**Problem:**
Every entry in this listing should be written out exactly.

═══ Records shown

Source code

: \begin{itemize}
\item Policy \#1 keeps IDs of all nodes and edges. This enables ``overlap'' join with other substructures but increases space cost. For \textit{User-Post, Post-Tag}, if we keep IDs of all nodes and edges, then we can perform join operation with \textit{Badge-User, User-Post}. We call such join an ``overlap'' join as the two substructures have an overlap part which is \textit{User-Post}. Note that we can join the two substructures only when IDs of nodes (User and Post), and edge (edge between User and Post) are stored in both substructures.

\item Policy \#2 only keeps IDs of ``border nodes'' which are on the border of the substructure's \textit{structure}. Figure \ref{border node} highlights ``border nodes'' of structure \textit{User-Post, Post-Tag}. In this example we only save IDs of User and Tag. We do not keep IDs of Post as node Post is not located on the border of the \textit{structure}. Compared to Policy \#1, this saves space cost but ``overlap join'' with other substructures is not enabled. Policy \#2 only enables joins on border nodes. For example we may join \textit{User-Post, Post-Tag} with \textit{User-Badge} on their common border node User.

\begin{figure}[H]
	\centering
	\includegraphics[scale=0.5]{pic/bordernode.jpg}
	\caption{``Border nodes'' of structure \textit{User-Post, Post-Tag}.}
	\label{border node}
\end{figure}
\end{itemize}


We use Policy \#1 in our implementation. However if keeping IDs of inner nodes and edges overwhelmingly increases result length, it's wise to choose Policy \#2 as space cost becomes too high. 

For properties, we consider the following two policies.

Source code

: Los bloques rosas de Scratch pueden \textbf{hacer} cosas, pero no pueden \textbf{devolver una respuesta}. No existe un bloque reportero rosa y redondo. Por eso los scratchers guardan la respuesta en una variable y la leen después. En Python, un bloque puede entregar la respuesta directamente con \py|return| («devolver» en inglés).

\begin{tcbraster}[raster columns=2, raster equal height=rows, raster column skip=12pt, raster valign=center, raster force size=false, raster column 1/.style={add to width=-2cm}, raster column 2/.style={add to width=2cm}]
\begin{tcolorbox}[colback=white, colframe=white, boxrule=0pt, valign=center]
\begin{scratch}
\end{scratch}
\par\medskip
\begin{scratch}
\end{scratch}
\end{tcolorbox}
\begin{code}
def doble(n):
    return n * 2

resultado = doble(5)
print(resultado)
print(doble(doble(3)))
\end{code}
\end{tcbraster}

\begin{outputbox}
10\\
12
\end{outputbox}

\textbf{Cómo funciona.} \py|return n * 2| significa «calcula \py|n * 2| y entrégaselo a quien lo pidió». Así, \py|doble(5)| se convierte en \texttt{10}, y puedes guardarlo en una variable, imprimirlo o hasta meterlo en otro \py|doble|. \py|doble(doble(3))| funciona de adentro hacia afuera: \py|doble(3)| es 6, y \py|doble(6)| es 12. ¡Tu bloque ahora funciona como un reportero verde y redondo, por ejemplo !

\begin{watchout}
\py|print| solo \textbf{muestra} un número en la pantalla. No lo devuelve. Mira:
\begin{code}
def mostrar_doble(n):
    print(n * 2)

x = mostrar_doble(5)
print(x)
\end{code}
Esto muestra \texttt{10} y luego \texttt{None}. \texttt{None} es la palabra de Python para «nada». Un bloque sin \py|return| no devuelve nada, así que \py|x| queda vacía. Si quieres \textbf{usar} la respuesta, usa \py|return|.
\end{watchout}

══════

**Written response:**
Source code

: \begin{itemize}
\item Policy \#1 keeps IDs of all nodes and edges. This enables ``overlap'' join with other substructures but increases space cost. For \textit{User-Post, Post-Tag}, if we keep IDs of all nodes and edges, then we can perform join operation with \textit{Badge-User, User-Post}. We call such join an ``overlap'' join as the two substructures have an overlap part which is \textit{User-Post}. Note that we can join the two substructures only when IDs of nodes (User and Post), and edge (edge between User and Post) are stored in both substructures.

\item Policy \#2 only keeps IDs of ``border nodes'' which are on the border of the substructure's \textit{structure}. Figure \ref{border node} highlights ``border nodes'' of structure \textit{User-Post, Post-Tag}. In this example we only save IDs of User and Tag. We do not keep IDs of Post as node Post is not located on the border of the \textit{structure}. Compared to Policy \#1, this saves space cost but ``overlap join'' with other substructures is not enabled. Policy \#2 only enables joins on border nodes. For example we may join \textit{User-Post, Post-Tag} with \textit{User-Badge} on their common border node User.

\begin{figure}[H]
	\centering
	\includegraphics[scale=0.5]{pic/bordernode.jpg}
	\caption{``Border nodes'' of structure \textit{User-Post, Post-Tag}.}
	\label{border node}
\end{figure}
\end{itemize}


We use Policy \#1 in our implementation. However if keeping IDs of inner nodes and edges overwhelmingly increases result length, it's wise to choose Policy \#2 as space cost becomes too high. 

For properties, we consider the following two policies.

Source code

: Los bloques rosas de Scratch pueden \textbf{hacer} cosas, pero no pueden \textbf{devolver una respuesta}. No existe un bloque reportero rosa y redondo. Por eso los scratchers guardan la respuesta en una variable y la leen después. En Python, un bloque puede entregar la respuesta directamente con \py|return| («devolver» en inglés).

\begin{tcbraster}[raster columns=2, raster equal height=rows, raster column skip=12pt, raster valign=center, raster force size=false, raster column 1/.style={add to width=-2cm}, raster column 2/.style={add to width=2cm}]
\begin{tcolorbox}[colback=white, colframe=white, boxrule=0pt, valign=center]
\begin{scratch}
\end{scratch}
\par\medskip
\begin{scratch}
\end{scratch}
\end{tcolorbox}
\begin{code}
def doble(n):
    return n * 2

resultado = doble(5)
print(resultado)
print(doble(doble(3)))
\end{code}
\end{tcbraster}

\begin{outputbox}
10\\
12
\end{outputbox}

\textbf{Cómo funciona.} \py|return n * 2| significa «calcula \py|n * 2| y entrégaselo a quien lo pidió». Así, \py|doble(5)| se convierte en \texttt{10}, y puedes guardarlo en una variable, imprimirlo o hasta meterlo en otro \py|doble|. \py|doble(doble(3))| funciona de adentro hacia afuera: \py|doble(3)| es 6, y \py|doble(6)| es 12. ¡Tu bloque ahora funciona como un reportero verde y redondo, por ejemplo !

\begin{watchout}
\py|print| solo \textbf{muestra} un número en la pantalla. No lo devuelve. Mira:
\begin{code}
def mostrar_doble(n):
    print(n * 2)

x = mostrar_doble(5)
print(x)
\end{code}
Esto muestra \texttt{10} y luego \texttt{None}. \texttt{None} es la palabra de Python para «nada». Un bloque sin \py|return| no devuelve nada, así que \py|x| queda vacía. Si quieres \textbf{usar} la respuesta, usa \py|return|.
\end{watchout}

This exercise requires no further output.